I dont understand why the jax code performs poorly. Could you please help me in underding the bug in the jax code.

Solution

There are 2 probles in your jax code that are, actually, in data processing:

Your data are not scaled. If you look at your X_train_array definition, it is the jax version of X_train, that is the raw data. Please consider using:

# Scale the features
scaler = StandardScaler().fit(X_train)  # No need to flat it!
X_train = scaler.transform(X_train)
X_test = scaler.transform(X_test)

# Convert the data to JAX arrays
X_train_array = jnp.array(X_train, dtype=jnp.float32)
y_train_array = jnp.array(y_train_reshaped, dtype=jnp.int32)
X_test_array = jnp.array(X_test, dtype=jnp.float32)
y_test_array = jnp.array(y_test_reshaped, dtype=jnp.int32)
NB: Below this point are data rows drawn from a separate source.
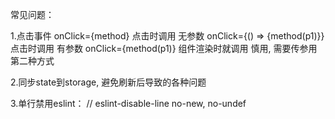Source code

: 常见问题：

1.点击事件
onClick={method}  点击时调用 无参数
onClick={() => {method(p1)}}  点击时调用 有参数
onClick={method(p1)}  组件渲染时就调用 慎用, 需要传参用第二种方式

2.同步state到storage, 避免刷新后导致的各种问题

3.单行禁用eslint： // eslint-disable-line no-new, no-undef
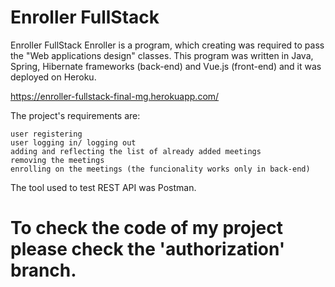 # Enroller FullStack # 


Enroller FullStack Enroller is a program, which creating was required to pass the "Web applications design" classes. This program was written in Java, Spring, Hibernate frameworks (back-end) and Vue.js (front-end) and it was deployed on Heroku.

https://enroller-fullstack-final-mg.herokuapp.com/

The project's requirements are:

    user registering
    user logging in/ logging out
    adding and reflecting the list of already added meetings
    removing the meetings
    enrolling on the meetings (the funcionality works only in back-end)

The tool used to test REST API was Postman.



# To check the code of my project please check the 'authorization' branch. # 
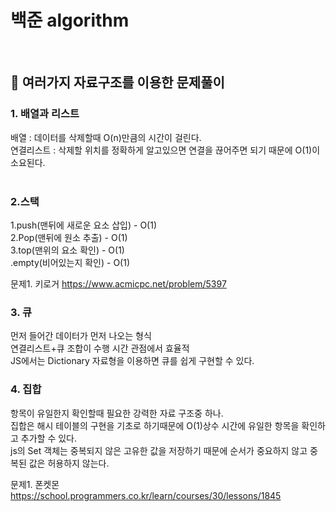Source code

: # 백준 algorithm
<br>

## 👻 여러가지 자료구조를 이용한 문제풀이

### 1. 배열과 리스트
배열 : 데이터를 삭제할때 O(n)만큼의 시간이 걸린다.<br>
연결리스트 : 삭제할 위치를 정확하게 알고있으면 연결을 끊어주면 되기 때문에 O(1)이 소요된다.<br>
<br>

### 2.스택
1.push(맨뒤에 새로운 요소 삽입) - O(1)<br>
2.Pop(맨뒤에 원소 추출) - O(1)<br>
3.top(맨위의 요소 확인) - O(1)<br>
.empty(비어있는지 확인) - O(1)<br>

문제1. 키로거 https://www.acmicpc.net/problem/5397

### 3. 큐
먼저 들어간 데이터가 먼저 나오는 형식<br>
연결리스트+큐 조합이 수행 시간 관점에서 효율적<br>
JS에서는 Dictionary 자료형을 이용하면 큐를 쉽게 구현할 수 있다.<br>

### 4. 집합
항목이 유일한지 확인할때 필요한 강력한 자료 구조중 하나.<br>
집합은 해시 테이블의 구현을 기초로 하기때문에 O(1)상수 시간에 유일한 항목을 확인하고 추가할 수 있다.<br>
js의 Set 객체는 중복되지 않은 고유한 값을 저장하기 때문에 순서가 중요하지 않고 중복된 값은 허용하지 않는다.

문제1. 폰켓몬 https://school.programmers.co.kr/learn/courses/30/lessons/1845
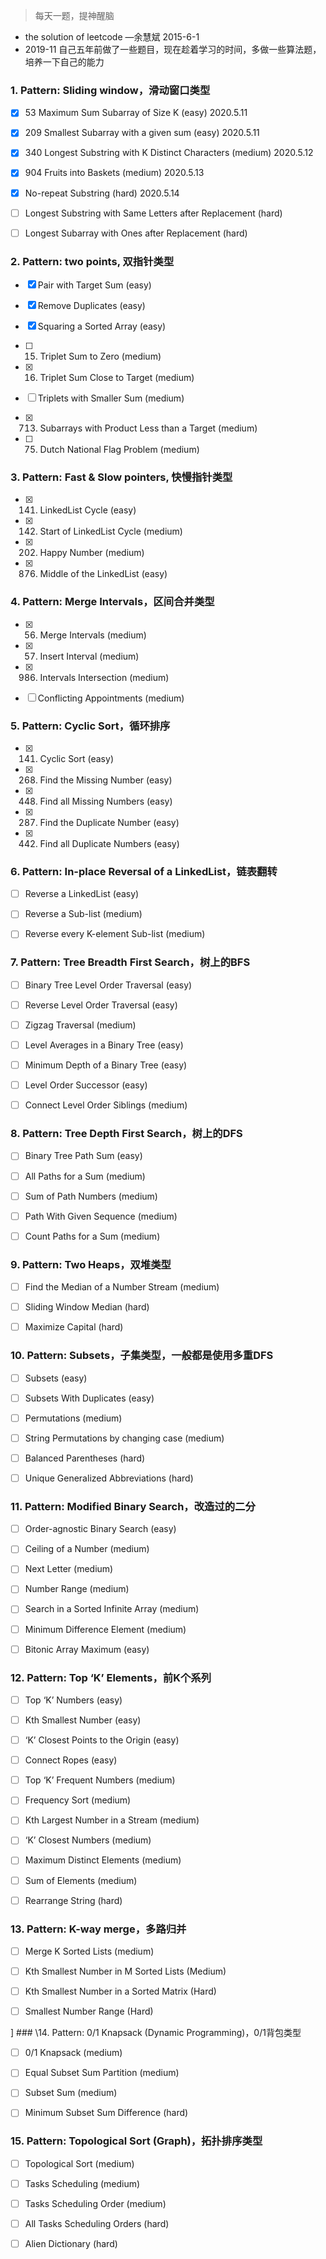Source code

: > 每天一题，提神醒脑
* the solution of leetcode —余慧斌 2015-6-1
* 2019-11 自己五年前做了一些题目，现在趁着学习的时间，多做一些算法题，培养一下自己的能力

### 1. Pattern: Sliding window，滑动窗口类型

* [x] 53 Maximum Sum Subarray of Size K (easy) 2020.5.11 

* [x] 209 Smallest Subarray with a given sum (easy) 2020.5.11

* [x] 340 Longest Substring with K Distinct Characters (medium) 2020.5.12

* [x] 904 Fruits into Baskets (medium) 2020.5.13

* [x] No-repeat Substring (hard) 2020.5.14

* [ ] Longest Substring with Same Letters after Replacement (hard)

* [ ] Longest Subarray with Ones after Replacement (hard)

### 2. Pattern: two points, 双指针类型

* [x] Pair with Target Sum (easy)

* [x] Remove Duplicates (easy)

* [x] Squaring a Sorted Array (easy)

* [ ] 15. Triplet Sum to Zero (medium)

* [x] 16. Triplet Sum Close to Target (medium)

* [ ] Triplets with Smaller Sum (medium)

* [x] 713. Subarrays with Product Less than a Target (medium)

* [ ] 75. Dutch National Flag Problem (medium)

### 3. Pattern: Fast & Slow pointers, 快慢指针类型

* [x] 141. LinkedList Cycle (easy)

* [x] 142. Start of LinkedList Cycle (medium)

* [x] 202. Happy Number (medium)

* [x] 876. Middle of the LinkedList (easy)

### 4. Pattern: Merge Intervals，区间合并类型

* [x] 56. Merge Intervals (medium)

* [x] 57. Insert Interval (medium)

* [x] 986. Intervals Intersection (medium)

* [ ] Conflicting Appointments (medium)

### 5. Pattern: Cyclic Sort，循环排序

* [x] 141. Cyclic Sort (easy)

* [x] 268. Find the Missing Number (easy)

* [x] 448. Find all Missing Numbers (easy)

* [x] 287. Find the Duplicate Number (easy)

* [x] 442. Find all Duplicate Numbers (easy)

### 6. Pattern: In-place Reversal of a LinkedList，链表翻转

* [ ] Reverse a LinkedList (easy)

* [ ] Reverse a Sub-list (medium)

* [ ] Reverse every K-element Sub-list (medium)

### 7. Pattern: Tree Breadth First Search，树上的BFS

* [ ] Binary Tree Level Order Traversal (easy)

* [ ] Reverse Level Order Traversal (easy)

* [ ] Zigzag Traversal (medium)

* [ ] Level Averages in a Binary Tree (easy)

* [ ] Minimum Depth of a Binary Tree (easy)

* [ ] Level Order Successor (easy)

* [ ] Connect Level Order Siblings (medium)

### 8. Pattern: Tree Depth First Search，树上的DFS

* [ ] Binary Tree Path Sum (easy)

* [ ] All Paths for a Sum (medium)

* [ ] Sum of Path Numbers (medium)

* [ ] Path With Given Sequence (medium)

* [ ] Count Paths for a Sum (medium)

### 9. Pattern: Two Heaps，双堆类型

* [ ] Find the Median of a Number Stream (medium)

* [ ] Sliding Window Median (hard)

* [ ] Maximize Capital (hard)

### 10. Pattern: Subsets，子集类型，一般都是使用多重DFS

* [ ] Subsets (easy)

* [ ] Subsets With Duplicates (easy)

* [ ] Permutations (medium)

* [ ] String Permutations by changing case (medium)

* [ ] Balanced Parentheses (hard)

* [ ] Unique Generalized Abbreviations (hard)

### 11. Pattern: Modified Binary Search，改造过的二分

* [ ] Order-agnostic Binary Search (easy)

* [ ] Ceiling of a Number (medium)

* [ ] Next Letter (medium)

* [ ] Number Range (medium)

* [ ] Search in a Sorted Infinite Array (medium)

* [ ] Minimum Difference Element (medium)

* [ ] Bitonic Array Maximum (easy)

### 12. Pattern: Top ‘K’ Elements，前K个系列

* [ ] Top ‘K’ Numbers (easy)

* [ ] Kth Smallest Number (easy)

* [ ] ‘K’ Closest Points to the Origin (easy)

* [ ] Connect Ropes (easy)

* [ ] Top ‘K’ Frequent Numbers (medium)

* [ ] Frequency Sort (medium)

* [ ] Kth Largest Number in a Stream (medium)

* [ ] ‘K’ Closest Numbers (medium)

* [ ] Maximum Distinct Elements (medium)

* [ ] Sum of Elements (medium)

* [ ] Rearrange String (hard)

### 13. Pattern: K-way merge，多路归并

* [ ] Merge K Sorted Lists (medium)

* [ ] Kth Smallest Number in M Sorted Lists (Medium)

* [ ] Kth Smallest Number in a Sorted Matrix (Hard)

* [ ] Smallest Number Range (Hard)

] ### \14. Pattern: 0/1 Knapsack (Dynamic Programming)，0/1背包类型

* [ ] 0/1 Knapsack (medium)

* [ ] Equal Subset Sum Partition (medium)

* [ ] Subset Sum (medium)

* [ ] Minimum Subset Sum Difference (hard)

### 15. Pattern: Topological Sort (Graph)，拓扑排序类型

* [ ] Topological Sort (medium)

* [ ] Tasks Scheduling (medium)

* [ ] Tasks Scheduling Order (medium)

* [ ] All Tasks Scheduling Orders (hard)

* [ ] Alien Dictionary (hard)


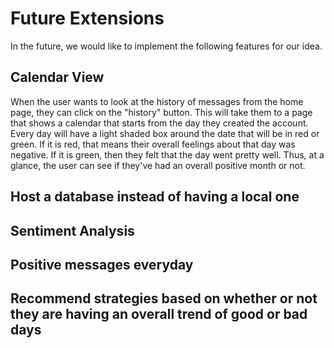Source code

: # Future Extensions
In the future, we would like to implement the following features for our idea.

## Calendar View
When the user wants to look at the history of messages from the home page, they can click on the "history" button. This will take them to a page that shows a calendar that starts from the day they created the account. Every day will have a light shaded box around the date that will be in red or green. If it is red, that means their overall feelings about that day was negative. If it is green, then they felt that the day went pretty well. Thus, at a glance, the user can see if they've had an overall positive month or not.

## Host a database instead of having a local one

## Sentiment Analysis

## Positive messages everyday

## Recommend strategies based on whether or not they are having an overall trend of good or bad days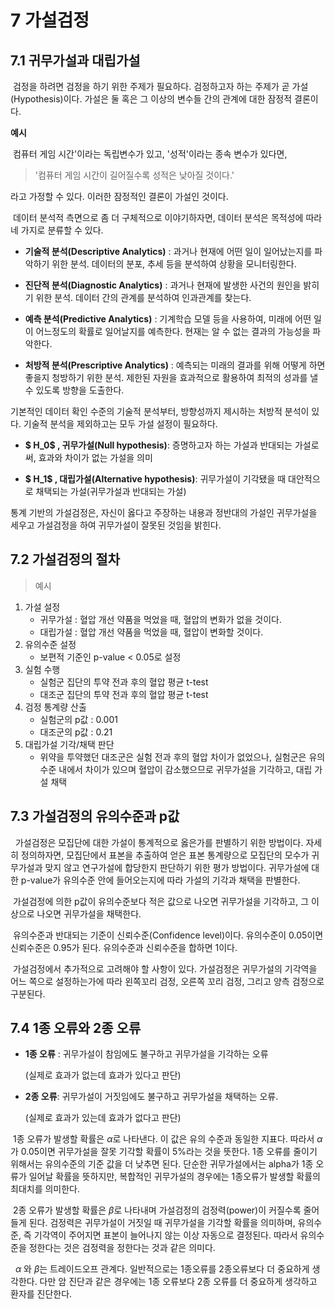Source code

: # 7 가설검정

## 7.1 귀무가설과 대립가설
&nbsp;검정을 하려면 검정을 하기 위한 주제가 필요하다. 검정하고자 하는 주제가 곧 가설(Hypothesis)이다. 가설은 둘 혹은 그 이상의 변수들 간의 관계에 대한 잠정적 결론이다.

**예시**

&nbsp;컴퓨터 게임 시간'이라는 독립변수가 있고, '성적'이라는 종속 변수가 있다면, 
> '컴퓨터 게임 시간이 길어질수록 성적은 낮아질 것이다.'

라고 가정할 수 있다. 이러한 잠정적인 결론이 가설인 것이다.

&nbsp;데이터 분석적 측면으로 좀 더 구체적으로 이야기하자면, 데이터 분석은 목적성에 따라 네 가지로 분류할 수 있다.

- **기술적 분석(Descriptive Analytics)** : 과거나 현재에 어떤 일이 일어났는지를 파악하기 위한 분석. 데이터의 분포, 추세 등을 분석하여 상황을 모니터링한다. 

- **진단적 분석(Diagnostic Analytics)** : 과거나 현재에 발생한 사건의 원인을 밝히기 위한 분석. 데이터 간의 관계를 분석하여 인과관계를 찾는다.

- **예측 분석(Predictive Analytics)** : 기계학습 모델 등을 사용하여, 미래에 어떤 일이 어느정도의 확률로 일어날지를 예측한다. 현재는 알 수 없는 결과의 가능성을 파악한다.

- **처방적 분석(Prescriptive Analytics)** : 예측되는 미래의 결과를 위해 어떻게 하면 좋을지 청방하기 위한 분석. 제한된 자원을 효과적으로 활용하여 최적의 성과를 낼 수 있도록 방향을 도출한다.

기본적인 데이터 확인 수준의 기술적 분석부터, 방향성까지 제시하는 처방적 분석이 있다. 기술적 분석을 제외하고는 모두 가설 설정이 필요하다.

- **$ H_0$ , 귀무가설(Null hypothesis)**: 증명하고자 하는 가설과 반대되는 가설로써, 효과와 차이가 없는 가설을 의미

- **$ H_1$ , 대립가설(Alternative hypothesis)**: 귀무가설이 기각됐을 때 대안적으로 채택되는 가설(귀무가설과 반대되는 가설)

통계 기반의 가설검정은, 자신이 옳다고 주장하는 내용과 정반대의 가설인 귀무가설을 세우고 가설검정을 하여 귀무가설이 잘못된 것임을 밝힌다.

## 7.2 가설검정의 절차
>예시
1. 가설 설정
    - 귀무가설 : 혈압 개선 약품을 먹었을 때, 혈압의 변화가 없을 것이다.
    - 대립가설 : 혈압 개선 약품을 먹었을 때, 혈압이 변화할 것이다.
2. 유의수준 설정
    - 보편적 기준인 p-value < 0.05로 설정
3. 실험 수행
    - 실험군 집단의 투약 전과 후의 혈압 평균 t-test
    - 대조군 집단의 투약 전과 후의 혈압 평균 t-test
4. 검정 통계량 산출
    - 실험군의 p값 : 0.001
    - 대조군의 p값 : 0.21
5. 대립가설 기각/채택 판단
    - 위약을 투약했던 대조군은 실험 전과 후의 혈압 차이가 없었으나, 실험군은 유의수준 내에서 차이가 있으며 혈압이 감소했으므로 귀무가설을 기각하고, 대립 가설 채택


## 7.3 가설검정의 유의수준과 p값
&nbsp; 가설검정은 모집단에 대한 가설이 통계적으로 옳은가를 판별하기 위한 방법이다. 자세히 정의하자면, 모집단에서 표본을 추출하여 얻은 표본 통계량으로 모집단의 모수가 귀무가설과 맞지 않고 연구가설에 합당한지 판단하기 위한 평가 방법이다. 귀무가설에 대한 p-value가 유의수준 안에 들어오는지에 따라 가설의 기각과 채택을 판별한다.

&nbsp;가설검정에 의한 p값이 유의수준보다 적은 값으로 나오면 귀무가설을 기각하고, 그 이상으로 나오면 귀무가설을 채택한다.

&nbsp;유의수준과 반대되는 기준이 신뢰수준(Confidence level)이다.  유의수준이 0.05이면 신뢰수준은 0.95가 된다. 유의수준과 신뢰수준을 합하면 1이다.

&nbsp;가설검정에서 추가적으로 고려해야 할 사항이 있다. 가설검정은 귀무가설의 기각역을 어느 쪽으로 설정하는가에 따라 왼쪽꼬리 검정, 오른쪽 꼬리 검정, 그리고 양측 검정으로 구분된다.

## 7.4 1종 오류와 2종 오류

- **1종 오류** : 귀무가설이 참임에도 불구하고 귀무가설을 기각하는 오류

    (실제로 효과가 없는데 효과가 있다고 판단)

- **2종 오류**: 귀무가설이 거짓임에도 불구하고 귀무가설을 채택하는 오류.

    (실제로 효과가 있는데 효과가 없다고 판단)

&nbsp;1종 오류가 발생할 확률은 $\alpha$로 나타낸다. 이 값은 유의 수준과 동일한 지표다.
 따라서 $\alpha$가 0.05이면 귀무가설을 잘못 기각할 확률이 5%라는 것을 뜻한다. 
 1종 오류를 줄이기 위해서는 유의수준의 기준 값을 더 낮추면 된다. 
 단순한 귀무가설에서는 alpha가 1종 오류가 일어날 확률을 뜻하지만, 복합적인 귀무가설의 경우에는 1종오류가 발생할 확률의 최대치를 의미한다.

 &nbsp;2종 오류가 발생할 확률은 $\beta$로 나타내며 가설검정의 검정력(power)이 커질수록 줄어들게 된다. 검정력은 귀무가설이 거짓일 때 귀무가설을 기각할 확률을 의미하며, 유의수준, 즉 기각역이 주어지면 표본이 늘어나지 않는 이상 자동으로 결정된다. 따라서 유의수준을 정한다는 것은 검정력을 정한다는 것과 같은 의미다.

 &nbsp; $\alpha$ 와 $\beta$는 트레이드오프 관계다. 일반적으로는 1종오류를 2종오류보다 더 중요하게 생각한다. 다만 암 진단과 같은 경우에는 1종 오류보다 2종 오류를 더 중요하게 생각하고 환자를 진단한다.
Your labels are of shape (N, 1) before one-hot encoding. After one-hot encoding it is (N, 1, n_out) while your predictions are of shape (N, n_out) so when you make your loss computation the two arrays are cast in (N, n_out, n_out) with repetitions and your loss is wrong. You can solve it very simply by remove the 1 in the reshape:

# Reshape the target variables
y_train_reshaped = jnp.reshape(y_train, (-1,))
y_test_reshaped = jnp.reshape(y_test, (-1,))

I tested your code with 300 epochs and lr=0.01 and I got an accuracy of 90% in test (and the loss decreased to 0.0001)